TracIn¶

View source | 📰 Original Paper

This method proposes an alternative for estimating influence without the need for expensive inverse hessian-vector product computations, but requiring information that is only available at train time. It leverages the fundamental theorem of calculus to estimate the influence of the training points by looking at how the loss at that point evolves at different model checkpoints. Concretely, the influence will take the following for:

\[ \mathcal{I} (z, z') = \sum_i^k \eta_i \nabla_\theta \ell (\theta_{t_i}, z) \cdot \nabla_\theta \ell (\theta_{t_i}, z') \]

where \(\theta_{t_i}\) are the model's weights at epoch \(t_i\) and \(\eta_i\) is the learning rate at that same epoch.

Just like RPS-L2, this method does not need an instance of the InverseHessianVectorProduct class, but does require to provide some of the model's checkpoints and the learning rates at each of them.

Notebooks¶

Using TracIn

`TracIn`¶

A class implementing an influence score based on TracIn method proposed in https://arxiv.org/pdf/2002.08484.pdf

`init(self, models: List[deel.influenciae.common.model_wrappers.InfluenceModel], learning_rates: Union[float, List[float]])`¶

Parameters

models : List[deel.influenciae.common.model_wrappers.InfluenceModel]
- A list of TF2.X models implementing the InfluenceModel interface at different steps (epochs) of the training
learning_rates : Union[float, List[float]]
- Learning rate or list of learning rates used during the training.
  If learning_rates is a list, it should have the same size as the amount of models

`compute_influence_values(self, train_set: tf.Dataset, device: Optional[str] = None) -> tf.Dataset`¶

Compute the influence score for each sample of the provided (full or partial) model's training dataset.

Parameters

train_set : tf.Dataset
- A TF dataset with the (full or partial) model's training dataset.
device : Optional[str] = None
- Device where the computation will be executed

Return

train_set : tf.Dataset
- A dataset containing the tuple: (batch of training samples, influence score)

`compute_influence_vector(self, train_set: tf.Dataset, save_influence_vector_ds_path: Optional[str] = None, device: Optional[str] = None) -> tf.Dataset`¶

Compute the influence vector for each sample of the provided (full or partial) model's training dataset.

Parameters

train_set : tf.Dataset
- A TF dataset with the (full or partial) model's training dataset.
save_influence_vector_ds_path : Optional[str] = None
- The path to save or load the influence vector of the training dataset.
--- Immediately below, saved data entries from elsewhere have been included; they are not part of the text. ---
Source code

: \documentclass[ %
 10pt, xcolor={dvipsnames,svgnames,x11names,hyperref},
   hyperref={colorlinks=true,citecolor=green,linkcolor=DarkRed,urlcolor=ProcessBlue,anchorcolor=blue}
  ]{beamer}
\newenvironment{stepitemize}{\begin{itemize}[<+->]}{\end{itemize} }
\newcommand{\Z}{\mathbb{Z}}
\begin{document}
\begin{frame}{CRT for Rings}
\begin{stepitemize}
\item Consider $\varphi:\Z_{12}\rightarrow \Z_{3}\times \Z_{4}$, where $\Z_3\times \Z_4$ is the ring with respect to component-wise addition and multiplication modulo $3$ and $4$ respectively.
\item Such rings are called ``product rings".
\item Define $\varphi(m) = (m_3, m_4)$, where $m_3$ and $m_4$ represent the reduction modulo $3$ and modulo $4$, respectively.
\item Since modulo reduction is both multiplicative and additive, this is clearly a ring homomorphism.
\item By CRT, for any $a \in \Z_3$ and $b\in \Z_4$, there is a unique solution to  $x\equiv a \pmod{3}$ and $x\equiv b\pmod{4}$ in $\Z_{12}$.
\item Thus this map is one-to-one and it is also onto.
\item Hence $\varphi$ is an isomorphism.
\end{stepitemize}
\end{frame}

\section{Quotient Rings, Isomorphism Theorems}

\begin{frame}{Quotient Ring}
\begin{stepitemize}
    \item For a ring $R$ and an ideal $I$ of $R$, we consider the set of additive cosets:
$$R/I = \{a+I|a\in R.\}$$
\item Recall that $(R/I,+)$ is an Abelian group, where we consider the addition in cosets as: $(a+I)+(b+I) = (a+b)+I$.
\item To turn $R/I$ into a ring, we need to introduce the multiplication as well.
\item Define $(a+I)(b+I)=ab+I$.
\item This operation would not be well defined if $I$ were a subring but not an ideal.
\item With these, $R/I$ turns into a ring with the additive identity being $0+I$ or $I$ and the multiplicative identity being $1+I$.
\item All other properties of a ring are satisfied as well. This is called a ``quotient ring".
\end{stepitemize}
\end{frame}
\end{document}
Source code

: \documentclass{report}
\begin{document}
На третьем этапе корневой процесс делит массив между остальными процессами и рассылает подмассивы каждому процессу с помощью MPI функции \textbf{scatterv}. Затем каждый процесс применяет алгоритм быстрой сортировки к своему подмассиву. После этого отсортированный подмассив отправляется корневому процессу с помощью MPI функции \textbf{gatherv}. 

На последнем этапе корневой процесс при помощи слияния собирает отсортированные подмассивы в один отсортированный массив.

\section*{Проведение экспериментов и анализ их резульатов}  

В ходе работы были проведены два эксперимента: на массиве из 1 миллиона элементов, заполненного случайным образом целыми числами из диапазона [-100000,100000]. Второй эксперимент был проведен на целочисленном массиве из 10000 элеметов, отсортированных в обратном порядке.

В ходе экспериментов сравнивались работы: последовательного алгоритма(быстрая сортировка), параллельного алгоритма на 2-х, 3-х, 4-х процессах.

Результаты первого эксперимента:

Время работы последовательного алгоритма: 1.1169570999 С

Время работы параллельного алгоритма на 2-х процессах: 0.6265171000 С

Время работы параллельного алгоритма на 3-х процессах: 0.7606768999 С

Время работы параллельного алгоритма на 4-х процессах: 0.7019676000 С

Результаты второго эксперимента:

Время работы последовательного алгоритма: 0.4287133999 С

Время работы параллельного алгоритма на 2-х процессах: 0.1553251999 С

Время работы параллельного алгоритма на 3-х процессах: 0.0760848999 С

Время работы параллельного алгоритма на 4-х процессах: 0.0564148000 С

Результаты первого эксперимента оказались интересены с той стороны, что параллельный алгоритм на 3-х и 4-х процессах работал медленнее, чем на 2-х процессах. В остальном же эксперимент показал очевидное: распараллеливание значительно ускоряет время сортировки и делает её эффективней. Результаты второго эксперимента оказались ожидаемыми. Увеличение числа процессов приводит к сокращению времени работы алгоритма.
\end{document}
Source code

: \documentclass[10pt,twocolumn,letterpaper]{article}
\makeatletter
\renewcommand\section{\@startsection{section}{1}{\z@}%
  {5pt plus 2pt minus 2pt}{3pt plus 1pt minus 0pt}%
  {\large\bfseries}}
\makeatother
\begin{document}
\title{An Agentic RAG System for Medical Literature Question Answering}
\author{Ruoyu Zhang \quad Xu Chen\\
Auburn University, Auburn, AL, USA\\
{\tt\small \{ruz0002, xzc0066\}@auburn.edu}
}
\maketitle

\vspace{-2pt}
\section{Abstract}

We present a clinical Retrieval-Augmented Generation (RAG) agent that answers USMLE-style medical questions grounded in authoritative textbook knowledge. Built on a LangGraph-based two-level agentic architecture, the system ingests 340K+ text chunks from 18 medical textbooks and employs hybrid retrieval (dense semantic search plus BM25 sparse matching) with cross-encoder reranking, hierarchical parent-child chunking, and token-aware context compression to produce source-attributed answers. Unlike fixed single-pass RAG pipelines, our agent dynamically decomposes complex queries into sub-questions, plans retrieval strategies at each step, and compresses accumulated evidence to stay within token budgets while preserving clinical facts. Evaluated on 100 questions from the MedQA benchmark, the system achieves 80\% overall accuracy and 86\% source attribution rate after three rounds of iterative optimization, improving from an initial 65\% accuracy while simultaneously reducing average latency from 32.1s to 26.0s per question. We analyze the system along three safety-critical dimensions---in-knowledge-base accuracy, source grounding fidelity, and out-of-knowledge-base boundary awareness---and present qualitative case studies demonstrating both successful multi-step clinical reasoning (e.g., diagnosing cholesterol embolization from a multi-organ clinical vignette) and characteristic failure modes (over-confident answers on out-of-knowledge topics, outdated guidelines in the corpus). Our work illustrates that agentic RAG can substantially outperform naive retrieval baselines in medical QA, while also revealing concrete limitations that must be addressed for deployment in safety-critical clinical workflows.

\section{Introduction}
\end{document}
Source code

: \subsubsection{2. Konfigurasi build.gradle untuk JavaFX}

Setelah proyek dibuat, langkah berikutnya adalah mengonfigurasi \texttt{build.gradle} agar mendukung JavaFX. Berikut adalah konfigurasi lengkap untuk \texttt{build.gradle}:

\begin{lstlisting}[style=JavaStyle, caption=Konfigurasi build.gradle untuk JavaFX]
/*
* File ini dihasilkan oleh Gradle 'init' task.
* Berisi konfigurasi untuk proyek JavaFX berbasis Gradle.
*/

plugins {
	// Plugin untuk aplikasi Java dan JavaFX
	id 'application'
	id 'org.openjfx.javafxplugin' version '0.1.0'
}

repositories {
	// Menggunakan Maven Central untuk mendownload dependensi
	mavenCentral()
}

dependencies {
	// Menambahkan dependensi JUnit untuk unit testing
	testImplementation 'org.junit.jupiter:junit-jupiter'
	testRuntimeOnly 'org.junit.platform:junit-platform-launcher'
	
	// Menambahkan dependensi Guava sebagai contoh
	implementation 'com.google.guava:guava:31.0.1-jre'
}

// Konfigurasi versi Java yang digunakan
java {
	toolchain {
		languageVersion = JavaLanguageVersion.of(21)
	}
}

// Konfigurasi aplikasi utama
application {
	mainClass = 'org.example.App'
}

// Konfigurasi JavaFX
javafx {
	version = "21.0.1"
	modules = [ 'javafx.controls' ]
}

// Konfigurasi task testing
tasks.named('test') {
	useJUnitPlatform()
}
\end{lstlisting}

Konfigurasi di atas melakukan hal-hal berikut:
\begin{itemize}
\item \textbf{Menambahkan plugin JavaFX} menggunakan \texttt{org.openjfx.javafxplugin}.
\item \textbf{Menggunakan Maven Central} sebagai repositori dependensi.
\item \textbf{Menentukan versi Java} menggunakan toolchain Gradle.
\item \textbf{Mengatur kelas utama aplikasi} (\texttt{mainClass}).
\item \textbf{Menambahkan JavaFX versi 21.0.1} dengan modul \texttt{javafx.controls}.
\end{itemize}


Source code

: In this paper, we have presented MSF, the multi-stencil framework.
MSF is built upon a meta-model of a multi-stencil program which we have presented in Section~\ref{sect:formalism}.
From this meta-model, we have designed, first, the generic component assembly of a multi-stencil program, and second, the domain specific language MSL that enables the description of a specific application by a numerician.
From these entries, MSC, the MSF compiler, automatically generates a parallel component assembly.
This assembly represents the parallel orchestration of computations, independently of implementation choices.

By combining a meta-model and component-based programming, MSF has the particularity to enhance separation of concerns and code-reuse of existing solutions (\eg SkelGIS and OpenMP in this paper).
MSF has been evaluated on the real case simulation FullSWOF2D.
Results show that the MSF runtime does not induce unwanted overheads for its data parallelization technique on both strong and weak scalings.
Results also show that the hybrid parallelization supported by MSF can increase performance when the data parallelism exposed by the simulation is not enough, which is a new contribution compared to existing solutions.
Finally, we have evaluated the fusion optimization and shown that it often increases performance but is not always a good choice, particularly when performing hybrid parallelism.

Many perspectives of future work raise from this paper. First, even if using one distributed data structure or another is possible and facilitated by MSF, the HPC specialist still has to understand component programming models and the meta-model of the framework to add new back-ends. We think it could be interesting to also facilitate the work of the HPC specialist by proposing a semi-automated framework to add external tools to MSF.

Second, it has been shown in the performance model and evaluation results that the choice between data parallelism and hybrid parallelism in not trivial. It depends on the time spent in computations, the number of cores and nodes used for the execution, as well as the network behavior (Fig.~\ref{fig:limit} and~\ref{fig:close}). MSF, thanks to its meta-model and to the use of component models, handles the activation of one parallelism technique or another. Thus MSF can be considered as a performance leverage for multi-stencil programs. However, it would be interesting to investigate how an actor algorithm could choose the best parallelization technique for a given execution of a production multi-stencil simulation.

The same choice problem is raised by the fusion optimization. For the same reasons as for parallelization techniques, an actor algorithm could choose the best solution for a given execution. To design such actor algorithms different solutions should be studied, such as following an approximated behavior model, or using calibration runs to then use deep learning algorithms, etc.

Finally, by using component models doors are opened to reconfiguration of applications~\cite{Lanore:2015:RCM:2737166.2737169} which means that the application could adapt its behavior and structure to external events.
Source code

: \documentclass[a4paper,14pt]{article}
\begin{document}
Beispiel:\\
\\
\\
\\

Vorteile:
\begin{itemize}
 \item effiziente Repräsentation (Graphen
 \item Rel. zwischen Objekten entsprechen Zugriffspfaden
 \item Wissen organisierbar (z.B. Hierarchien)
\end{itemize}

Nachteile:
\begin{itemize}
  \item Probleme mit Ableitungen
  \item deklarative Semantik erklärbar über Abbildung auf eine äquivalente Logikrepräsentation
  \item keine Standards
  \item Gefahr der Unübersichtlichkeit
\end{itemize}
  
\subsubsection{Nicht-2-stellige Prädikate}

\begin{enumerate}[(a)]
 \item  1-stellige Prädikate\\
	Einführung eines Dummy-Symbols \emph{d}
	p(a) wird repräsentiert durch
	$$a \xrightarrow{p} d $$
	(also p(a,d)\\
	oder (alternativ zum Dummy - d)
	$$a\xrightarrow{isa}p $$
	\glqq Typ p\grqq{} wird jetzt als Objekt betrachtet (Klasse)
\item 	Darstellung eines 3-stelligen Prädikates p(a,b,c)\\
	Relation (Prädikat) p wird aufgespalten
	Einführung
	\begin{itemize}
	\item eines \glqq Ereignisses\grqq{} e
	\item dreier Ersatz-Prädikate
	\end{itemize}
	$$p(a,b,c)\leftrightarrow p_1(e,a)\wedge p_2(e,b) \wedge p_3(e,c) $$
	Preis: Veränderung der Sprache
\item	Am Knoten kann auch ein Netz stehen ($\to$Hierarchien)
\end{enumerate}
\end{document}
If specified, load the dataset if it has already been computed, otherwise, compute the influence vector and then save it in the specified path.
device : Optional[str] = None
- Device where the computation will be executed

Return

inf_vect_ds : tf.Dataset
- A dataset containing the tuple: (batch of training samples, influence vector)

`compute_top_k_from_training_dataset(self, train_set: tf.Dataset, k: int, order: deel.influenciae.utils.sorted_dict.ORDER = ) -> Tuple[tf.Tensor, tf.Tensor]`¶

Compute the k most influential data-points of the model's training dataset by computing Cook's distance for each point individually.

Parameters

train_set : tf.Dataset
- A TF dataset containing the points on which the model was trained.
k : int
- An integer with the number of most important samples we wish to keep
order : 2>
- Either ORDER.DESCENDING or ORDER.ASCENDING depending on if we wish to find the top-k or bottom-k samples, respectively.

Return

training_samples, influences_values : Tuple[tf.Tensor, tf.Tensor]
- A tuple of tensor.
  - training_samples: A tensor containing the k most influential samples of the training dataset for the model provided.
  - influences_values: The influence score corresponding to these k most influential samples.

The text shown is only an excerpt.